Gli occhi di lui rivelarono un guizzo d’incertezza. Poi scosse il capo, lentamente, testardamente. — Soltanto una cosa chiedo. Non più di una. E comunque, non c’è dubbio che qualcuno lo ucciderà… i maghi ne hanno il motivo. Forse Ghisteslwchlohm stesso lo farà. Io ne ho il diritto.

— Morgon…

Le mani con cui la stringeva si fecero ancor più dure, adunche. Non stava più guardando lei, bensì qualcosa di orrido e oscuro rimasto nella sua memoria. Alcune gocce di sudore gli si formarono sulla fronte, i muscoli facciali gli s’irrigidirono. Sussurrò: — Mentre Ghisteslwchlohm era nella mia mente, nient’altro esisteva. Ma nei momenti in cui lui… lui mi lasciava, e mi rendevo conto d’essere ancora vivo, disteso in una buia e vuota caverna di Erlenstar, io potevo udire Deth che suonava. Talvolta suonava canzoni di Hed. Mi ha dato qualcosa per cui vivere.

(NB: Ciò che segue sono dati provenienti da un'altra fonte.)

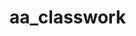 # aa_classwork
 
                       

    

                       
                       
      
 
                       
                       
     

                       
                       
      
 
                       
                       
     
     
                       
     
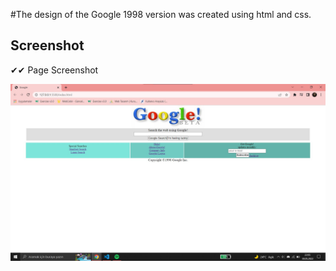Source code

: #The design of the Google 1998 version was created using html and css.


## Screenshot

✔✔ Page Screenshot             

![Page Screenshot](https://github.com/aylinarik/kodluyoruz-exercises/blob/main/Css%20Homework%202/images/screenshot.jpg)


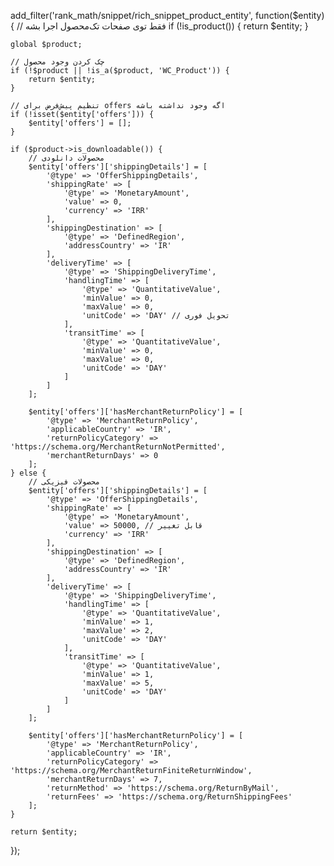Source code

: add_filter('rank_math/snippet/rich_snippet_product_entity', function($entity) {
    // فقط توی صفحات تک‌محصول اجرا بشه
    if (!is_product()) {
        return $entity;
    }

    global $product;

    // چک کردن وجود محصول
    if (!$product || !is_a($product, 'WC_Product')) {
        return $entity;
    }

    // تنظیم پیش‌فرض برای offers اگه وجود نداشته باشه
    if (!isset($entity['offers'])) {
        $entity['offers'] = [];
    }

    if ($product->is_downloadable()) {
        // محصولات دانلودی
        $entity['offers']['shippingDetails'] = [
            '@type' => 'OfferShippingDetails',
            'shippingRate' => [
                '@type' => 'MonetaryAmount',
                'value' => 0,
                'currency' => 'IRR'
            ],
            'shippingDestination' => [
                '@type' => 'DefinedRegion',
                'addressCountry' => 'IR'
            ],
            'deliveryTime' => [
                '@type' => 'ShippingDeliveryTime',
                'handlingTime' => [
                    '@type' => 'QuantitativeValue',
                    'minValue' => 0,
                    'maxValue' => 0,
                    'unitCode' => 'DAY' // تحویل فوری
                ],
                'transitTime' => [
                    '@type' => 'QuantitativeValue',
                    'minValue' => 0,
                    'maxValue' => 0,
                    'unitCode' => 'DAY'
                ]
            ]
        ];

        $entity['offers']['hasMerchantReturnPolicy'] = [
            '@type' => 'MerchantReturnPolicy',
            'applicableCountry' => 'IR',
            'returnPolicyCategory' => 'https://schema.org/MerchantReturnNotPermitted',
            'merchantReturnDays' => 0
        ];
    } else {
        // محصولات فیزیکی
        $entity['offers']['shippingDetails'] = [
            '@type' => 'OfferShippingDetails',
            'shippingRate' => [
                '@type' => 'MonetaryAmount',
                'value' => 50000, // قابل تغییر
                'currency' => 'IRR'
            ],
            'shippingDestination' => [
                '@type' => 'DefinedRegion',
                'addressCountry' => 'IR'
            ],
            'deliveryTime' => [
                '@type' => 'ShippingDeliveryTime',
                'handlingTime' => [
                    '@type' => 'QuantitativeValue',
                    'minValue' => 1,
                    'maxValue' => 2,
                    'unitCode' => 'DAY'
                ],
                'transitTime' => [
                    '@type' => 'QuantitativeValue',
                    'minValue' => 1,
                    'maxValue' => 5,
                    'unitCode' => 'DAY'
                ]
            ]
        ];

        $entity['offers']['hasMerchantReturnPolicy'] = [
            '@type' => 'MerchantReturnPolicy',
            'applicableCountry' => 'IR',
            'returnPolicyCategory' => 'https://schema.org/MerchantReturnFiniteReturnWindow',
            'merchantReturnDays' => 7,
            'returnMethod' => 'https://schema.org/ReturnByMail',
            'returnFees' => 'https://schema.org/ReturnShippingFees'
        ];
    }

    return $entity;
});
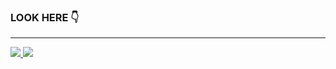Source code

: ### LOOK HERE 👇

-----

<a href="https://github.com/ghyghoo8">
  <img src="https://github-readme-stats.vercel.app/api?username=ghyghoo8&show_icons=true&hide_border=true" />
  <img src="https://github-readme-stats.vercel.app/api/top-langs/?username=ghyghoo8&layout=compact" />
</a>




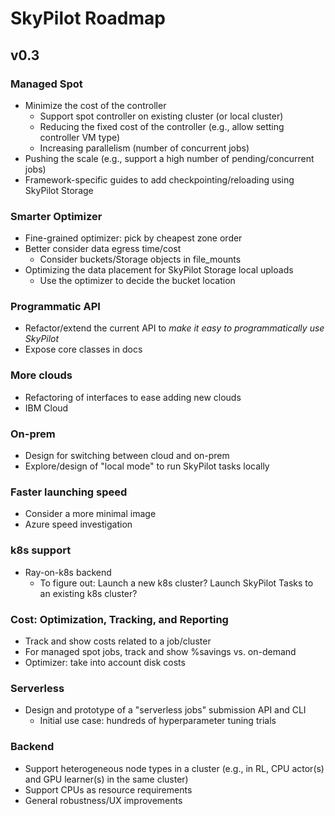 # SkyPilot Roadmap

## v0.3

### Managed Spot
- Minimize the cost of the controller
  - Support spot controller on existing cluster (or local cluster)
  - Reducing the fixed cost of the controller (e.g., allow setting controller VM type)
  - Increasing parallelism (number of concurrent jobs)
- Pushing the scale (e.g., support a high number of pending/concurrent jobs)
- Framework-specific guides to add checkpointing/reloading using SkyPilot Storage

### Smarter Optimizer
- Fine-grained optimizer: pick by cheapest zone order
- Better consider data egress time/cost
  - Consider buckets/Storage objects in file_mounts
- Optimizing the data placement for SkyPilot Storage local uploads
  - Use the optimizer to decide the bucket location

### Programmatic API
- Refactor/extend the current API to *make it easy to programmatically use SkyPilot*
- Expose core classes in docs

### More clouds
- Refactoring of interfaces to ease adding new clouds
- IBM Cloud

### On-prem
- Design for switching between cloud and on-prem
- Explore/design of "local mode" to run SkyPilot tasks locally

### Faster launching speed
- Consider a more minimal image
- Azure speed investigation

### k8s support
- Ray-on-k8s backend
  - To figure out: Launch a new k8s cluster? Launch SkyPilot Tasks to an existing k8s cluster?

### Cost: Optimization, Tracking, and Reporting
- Track and show costs related to a job/cluster
- For managed spot jobs, track and show %savings vs. on-demand
- Optimizer: take into account disk costs

### Serverless
- Design and prototype of a "serverless jobs" submission API and CLI
  - Initial use case: hundreds of hyperparameter tuning trials

### Backend
- Support heterogeneous node types in a cluster (e.g., in RL, CPU actor(s) and GPU learner(s) in the same cluster)
- Support CPUs as resource requirements
- General robustness/UX improvements

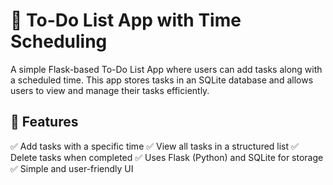 # 📝 To-Do List App with Time Scheduling
A simple Flask-based To-Do List App where users can add tasks along with a scheduled time. This app stores tasks in an SQLite database and allows users to view and manage their tasks efficiently.


## 🚀 Features

✅ Add tasks with a specific time
✅ View all tasks in a structured list
✅ Delete tasks when completed
✅ Uses Flask (Python) and SQLite for storage
✅ Simple and user-friendly UI
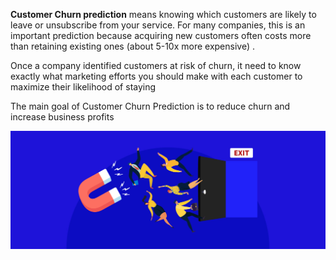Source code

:**Customer Churn prediction** means knowing which customers are likely to leave or unsubscribe from your service. For many companies, this is an important prediction because acquiring new customers often costs more than retaining existing ones (about 5-10x more expensive) . 

Once a company identified customers at risk of churn, it need to know exactly what marketing efforts you should make with each customer to maximize their likelihood of staying

The main goal of Customer Churn Prediction is to reduce churn and increase business profits


![alt text](Reduce-churn-Rate-01.jpg)
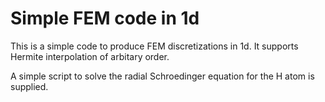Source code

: # Simple FEM code in 1d

This is a simple code to produce FEM discretizations in 1d. It supports Hermite interpolation of arbitary order.

A simple script to solve the radial Schroedinger equation for the H atom is supplied.

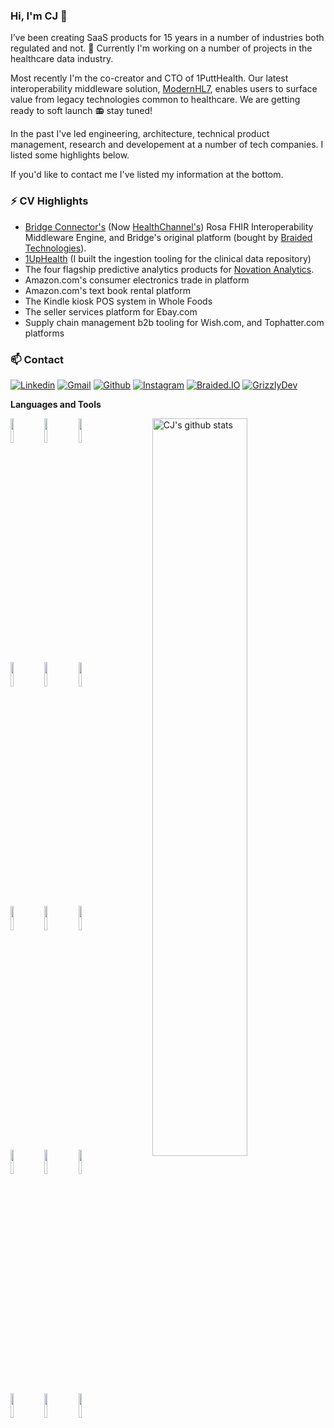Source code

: ### Hi, I'm CJ 👋

I’ve been creating SaaS products for 15 years in a number of industries both regulated and not. 🔭 Currently I'm working on a number of projects in the healthcare data industry.

Most recently I'm the co-creator and CTO of 1PuttHealth. Our latest interoperability middleware solution, [ModernHL7](https://modernhl7.com), enables users to surface value from legacy technologies common to healthcare. We are getting ready to soft launch 📻 stay tuned!

In the past I've led engineering, architecture, technical product management, research and developement at a number of tech companies. I listed some highlights below. 

If you'd like to contact me I've listed my information at the bottom.

### ⚡ CV Highlights
- [Bridge Connector's](https://www.bizjournals.com/nashville/news/2021/09/23/how-bridge-connector-collapsed.html) (Now [HealthChannel's](https://www.scribeamerica.com/)) Rosa FHIR Interoperability Middleware Engine, and Bridge's original platform (bought by [Braided Technologies](https://braided.io)).
- [1UpHealth](https://1up.health/) (I built the ingestion tooling for the clinical data repository)
- The four flagship predictive analytics products for [Novation Analytics](https://ihsmarkit.com/btp/novation-analytics.html). 
- Amazon.com's consumer electronics trade in platform
- Amazon.com's text book rental platform
- The Kindle kiosk POS system in Whole Foods
- The seller services platform for Ebay.com
- Supply chain management b2b tooling for Wish.com, and Tophatter.com platforms

### 📫 Contact
[![Linkedin](https://img.shields.io/badge/-LinkedIn-blue?style=flat&logo=Linkedin&logoColor=white)](https://www.linkedin.com/in/therealsiege)
[![Gmail](https://img.shields.io/badge/-Gmail-c14438?style=flat&logo=Gmail&logoColor=white)](mailto:clint@grizzlydevelopment.com)
[![Github](https://img.shields.io/badge/-Github-000?style=flat&logo=Github&logoColor=white)](https://github.com/therealsiege)
[![Instagram](https://img.shields.io/badge/-Instagram-c13584?style=flat&labelColor=c13584&logo=instagram&logoColor=white)](https://www.instagram.com/fuzeelogik/)
[![Braided.IO](https://braided.io/images/favicon.ico)](https://braided.io)
[![GrizzlyDev](https://dev.grizzlydevelopment.com/favicon.ico)](https://dev.grizzlydevelopment.com)

**Languages and Tools** 
<p>
  <a href="https://github.com/therealsiege">
    <img width="55%" align="right" alt="CJ's github stats" src="https://github-readme-stats.vercel.app/api?username=therealsiege&show_icons=true&hide_border=true&count_private=true" />
  </a>
  <code><img width="10%" src="https://www.vectorlogo.zone/logos/nodejs/nodejs-ar21.svg"></code>
  <code><img width="10%" src="https://www.vectorlogo.zone/logos/reactjs/reactjs-ar21.svg"></code>
  <code><img width="10%" src="https://www.vectorlogo.zone/logos/amazon_aws/amazon_aws-ar21.svg"></code>
  <br />
  <code><img width="10%" src="https://www.vectorlogo.zone/logos/amazon_cloudformation/amazon_cloudformation-ar21.svg"></code>
  <code><img width="10%" src="https://www.vectorlogo.zone/logos/tailwindcss/tailwindcss-ar21.svg"></code>
  <code><img width="10%" src="https://www.vectorlogo.zone/logos/babeljs/babeljs-ar21.svg"></code>
  <br />
  <code><img width="10%" src="https://www.vectorlogo.zone/logos/java/java-ar21.svg"></code>
  <code><img width="10%" src="https://www.vectorlogo.zone/logos/php/php-ar21.svg"></code>
  <code><img width="10%" src="https://www.vectorlogo.zone/logos/laravel/laravel-ar21.svg"></code>
  <br />
  <code><img width="10%" src="https://www.vectorlogo.zone/logos/angular/angular-ar21.svg"></code>
  <code><img width="10%" src="https://www.vectorlogo.zone/logos/json/json-ar21.svg"></code>
  <code><img width="10%" src="https://www.vectorlogo.zone/logos/gnu_bash/gnu_bash-ar21.svg"></code>
  <br />
  <code><img width="10%" src="https://www.vectorlogo.zone/logos/git-scm/git-scm-ar21.svg"></code>
  <code><img width="10%" src="https://www.vectorlogo.zone/logos/intercom/intercom-ar21.svg"></code>
  <code><img width="10%" src="https://www.vectorlogo.zone/logos/getpostman/getpostman-ar21.svg"></code>
</p>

Lei chiuse gli occhi. Il volto elusivo dell’arpista apparve nella sua mente, si confuse e sfumò. Le mani dure e tremanti di Morgon le comunicarono la sua confusione e la sua rabbia, e il tradimento dell’arpista le apparve un enigma assurdo e incomprensibile che nessuna spiegazione avrebbe potuto giustificare, e che nessun Maestro nella quiete della sua biblioteca sarebbe riuscito a districare. Il tormento di lui le diede l’angoscia; la sua solitudine era un immenso vuoto pozzo dove le parole di lei cadevano come pietre per sparire nel buio. Solo allora capì come potesse esser bastata una sua parola per far sbarrare a Deth una Corte dopo l’altra, un regno dopo l’altro, mentre lui seguiva la sua segreta e difficoltosa strada attraverso il reame. In un sussurro ripeté le parole di Har: — Gli avrei dato perfino le cicatrici-vesta che ho sulle mani! — Finalmente la stretta di lui si rilassò. Abbassò gli occhi su di lei e tacque a lungo, prima di dire:

— Tu però non mi riconosci questo unico diritto.

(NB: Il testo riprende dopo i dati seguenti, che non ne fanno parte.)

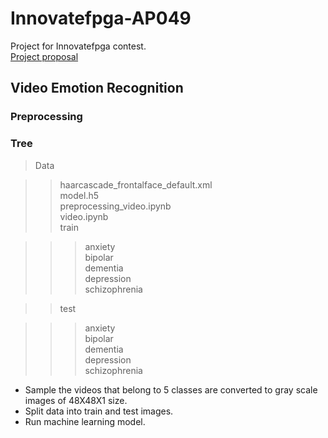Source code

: # Innovatefpga-AP049
Project for Innovatefpga contest.<br>
[Project proposal](http://www.innovatefpga.com/cgi-bin/innovate/teams.pl?Id=AP049)
<h2>Video Emotion Recognition</h2>
<h3>Preprocessing</h3>

<h3>Tree</h3>

>Data<br>

>>haarcascade_frontalface_default.xml<br>
>>model.h5<br>
>>preprocessing_video.ipynb<br>
>>video.ipynb<br>
>>train<br>

>>>anxiety<br>
>>>bipolar<br>
>>>dementia<br>
>>>depression<br>
>>>schizophrenia<br>

>>test<br>

>>>anxiety<br>
>>>bipolar<br>
>>>dementia<br>
>>>depression<br>
>>>schizophrenia<br>

- Sample the videos that belong to 5 classes are converted to gray scale images of 48X48X1 size.
- Split data into train and test images.
- Run machine learning model.


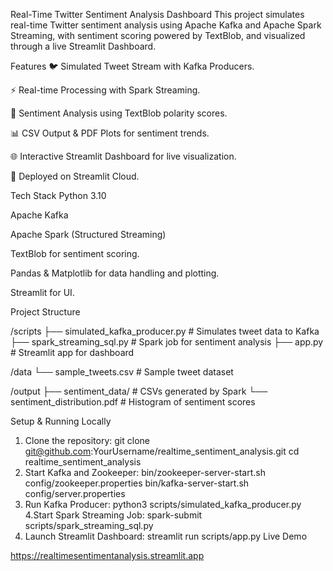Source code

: Real-Time Twitter Sentiment Analysis Dashboard
This project simulates real-time Twitter sentiment analysis using Apache Kafka and Apache Spark Streaming, with sentiment scoring powered by TextBlob, and visualized through a live Streamlit Dashboard.

Features
🐦 Simulated Tweet Stream with Kafka Producers.

⚡ Real-time Processing with Spark Streaming.

🧠 Sentiment Analysis using TextBlob polarity scores.

📊 CSV Output & PDF Plots for sentiment trends.

🌐 Interactive Streamlit Dashboard for live visualization.

🚀 Deployed on Streamlit Cloud.

Tech Stack
Python 3.10

Apache Kafka

Apache Spark (Structured Streaming)

TextBlob for sentiment scoring.

Pandas & Matplotlib for data handling and plotting.

Streamlit for UI.

Project Structure

/scripts
  ├── simulated_kafka_producer.py    # Simulates tweet data to Kafka
  ├── spark_streaming_sql.py         # Spark job for sentiment analysis
  ├── app.py                         # Streamlit app for dashboard

/data
  └── sample_tweets.csv              # Sample tweet dataset

/output
  ├── sentiment_data/                # CSVs generated by Spark
  └── sentiment_distribution.pdf     # Histogram of sentiment scores

Setup & Running Locally
1. Clone the repository:
   git clone git@github.com:YourUsername/realtime_sentiment_analysis.git
   cd realtime_sentiment_analysis
2. Start Kafka and Zookeeper:
   bin/zookeeper-server-start.sh config/zookeeper.properties
   bin/kafka-server-start.sh config/server.properties
3. Run Kafka Producer:
   python3 scripts/simulated_kafka_producer.py
4.Start Spark Streaming Job:
   spark-submit scripts/spark_streaming_sql.py
5. Launch Streamlit Dashboard:
   streamlit run scripts/app.py
Live Demo

https://realtimesentimentanalysis.streamlit.app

Lei scosse il capo. Parlare le costò uno sforzo. — Tu potrai ucciderlo. Ma anche da morto continuerà a divorarti il cuore, finché non lo avrai capito.

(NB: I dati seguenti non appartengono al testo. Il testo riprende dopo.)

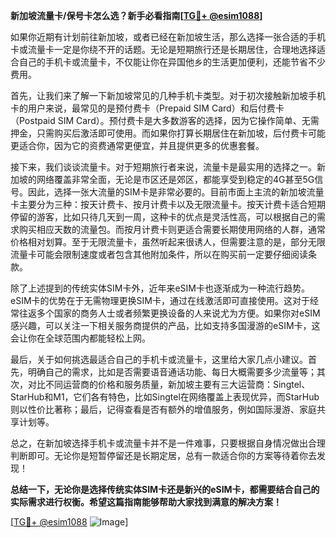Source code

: **新加坡流量卡/保号卡怎么选？新手必看指南[[TG💪+ @esim1088](https://t.me/s/esim1088)]**

如果你近期有计划前往新加坡，或者已经在新加坡生活，那么选择一张合适的手机卡或流量卡一定是你绕不开的话题。无论是短期旅行还是长期居住，合理地选择适合自己的手机卡或流量卡，不仅能让你在异国他乡的生活更加便利，还能节省不少费用。

首先，让我们来了解一下新加坡常见的几种手机卡类型。对于初次接触新加坡手机卡的用户来说，最常见的是预付费卡（Prepaid SIM Card）和后付费卡（Postpaid SIM Card）。预付费卡是大多数游客的选择，因为它操作简单、无需押金，只需购买后激活即可使用。而如果你打算长期居住在新加坡，后付费卡可能更适合你，因为它的资费通常更便宜，并且提供更多的优惠套餐。

接下来，我们谈谈流量卡。对于短期旅行者来说，流量卡是最实用的选择之一。新加坡的网络覆盖非常全面，无论是市区还是郊区，都能享受到稳定的4G甚至5G信号。因此，选择一张大流量的SIM卡是非常必要的。目前市面上主流的新加坡流量卡主要分为三种：按天计费卡、按月计费卡以及无限流量卡。按天计费卡适合短期停留的游客，比如只待几天到一周，这种卡的优点是灵活性高，可以根据自己的需求购买相应天数的流量包。而按月计费卡则更适合需要长期使用网络的人群，通常价格相对划算。至于无限流量卡，虽然听起来很诱人，但需要注意的是，部分无限流量卡可能会限制速度或者包含其他附加条件，所以在购买前一定要仔细阅读条款。

除了上述提到的传统实体SIM卡外，近年来eSIM卡也逐渐成为一种流行趋势。eSIM卡的优势在于无需物理更换SIM卡，通过在线激活即可直接使用。这对于经常往返多个国家的商务人士或者频繁更换设备的人来说尤为方便。如果你对eSIM感兴趣，可以关注一下相关服务商提供的产品，比如支持多国漫游的eSIM卡，这会让你在全球范围内都能轻松上网。

最后，关于如何挑选最适合自己的手机卡或流量卡，这里给大家几点小建议。首先，明确自己的需求，比如是否需要语音通话功能、每日大概需要多少流量等；其次，对比不同运营商的价格和服务质量，新加坡主要有三大运营商：Singtel、StarHub和M1，它们各有特色，比如Singtel在网络覆盖上表现优异，而StarHub则以性价比著称；最后，记得查看是否有额外的增值服务，例如国际漫游、家庭共享计划等。

总之，在新加坡选择手机卡或流量卡并不是一件难事，只要根据自身情况做出合理判断即可。无论你是短暂停留还是长期定居，总有一款适合你的方案等待着你去发现！

**总结一下，无论你是选择传统实体SIM卡还是新兴的eSIM卡，都需要结合自己的实际需求进行权衡。希望这篇指南能够帮助大家找到满意的解决方案！**

[[TG💪+ @esim1088](https://t.me/s/esim1088) ![Image](https://i.postimg.cc/4NQfJmqS/Snipaste-2025-05-13-00-14-12.png)]
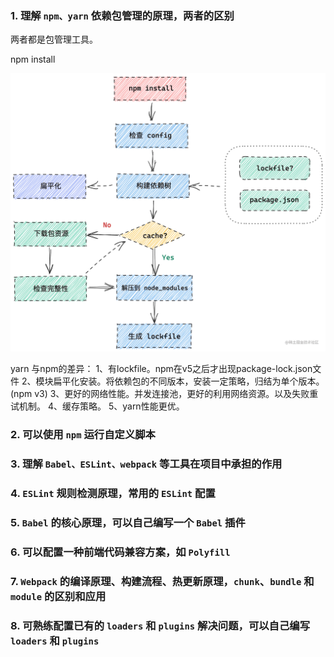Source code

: 
### 1. 理解 `npm、yarn` 依赖包管理的原理，两者的区别
两者都是包管理工具。

npm install 

![alt text](image.png)

yarn 与npm的差异：
1、有lockfile。npm在v5之后才出现package-lock.json文件
2、模块扁平化安装。将依赖包的不同版本，安装一定策略，归结为单个版本。(npm v3)
3、更好的网络性能。并发连接池，更好的利用网络资源。以及失败重试机制。
4、缓存策略。
5、yarn性能更优。

### 2. 可以使用 `npm` 运行自定义脚本

### 3. 理解 `Babel、ESLint、webpack` 等工具在项目中承担的作用

### 4. `ESLint` 规则检测原理，常用的 `ESLint` 配置

### 5. `Babel` 的核心原理，可以自己编写一个 `Babel` 插件

### 6. 可以配置一种前端代码兼容方案，如 `Polyfill`

### 7. `Webpack` 的编译原理、构建流程、热更新原理，`chunk`、`bundle` 和 `module` 的区别和应用

### 8. 可熟练配置已有的 `loaders` 和 `plugins` 解决问题，可以自己编写 `loaders` 和 `plugins`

Le mani di lui ricaddero. Le volse le spalle e tornò alla finestra. Sfiorò i vetri che aveva irretito di crepe, poi si girò bruscamente. Nell’ombra lei poté a malapena vedere il suo volto; la voce gli uscì rauca.

— Devo andare. Non so quando potrò rivederti ancora.

— Dove stai andando?

— Ad Anuin. Per parlare a Duac. Sarò già ripartito prima che tu arrivi là. È meglio a questo modo, per entrambi. Se mai Ghisteslwchlohm capisse in che modo può far uso di te, io sarei perduto; potrebbe chiedermi il cuore e io me lo strapperei dal petto con le mie stesse mani.

— E poi dove andrai?

— A cercare Deth. E poi, io non… — Improvvisamente si accigliò. Il silenzio gli si infittì attorno come se stesse ascoltando qualcosa; la sua figura parve tremolare nella debole luce delle candele. Lei tese gli orecchi, ma non udì altro che il sussurro del vento sulle fiammelle oscillanti, e gli enigmi senza parole mormorati dal mare. Fece un passo verso di lui.

— È Ghisteslwchlohm? — L’immobilità di lui le incrinò la voce. Egli non rispose, e la fanciulla non riuscì a capire se l’avesse udito o meno. D’un tratto la paura le strinse la gola; sussurrò: — Morgon! — Lui si volse lentamente a guardarla, trattenendo il respiro. Ma non si mosse finché non fu lei ad avvicinarsi. Poi le passò le braccia attorno con dolcezza, stancamente, e chinò il volto fra i suoi capelli.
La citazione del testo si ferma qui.